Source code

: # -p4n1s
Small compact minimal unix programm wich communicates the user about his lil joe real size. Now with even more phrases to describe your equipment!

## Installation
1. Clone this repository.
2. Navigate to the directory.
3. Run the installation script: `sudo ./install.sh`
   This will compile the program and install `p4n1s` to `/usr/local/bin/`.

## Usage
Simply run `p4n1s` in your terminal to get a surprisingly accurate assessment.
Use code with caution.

INSTRUCTIONS FOR THE TASK: Produce a word-for-word copy of all the entries above.

OUTPUT OF THE TASK:
Source code

: # -p4n1s
Small compact minimal unix programm wich communicates the user about his lil joe real size. Now with even more phrases to describe your equipment!

## Installation
1. Clone this repository.
2. Navigate to the directory.
3. Run the installation script: `sudo ./install.sh`
   This will compile the program and install `p4n1s` to `/usr/local/bin/`.

## Usage
Simply run `p4n1s` in your terminal to get a surprisingly accurate assessment.
Use code with caution.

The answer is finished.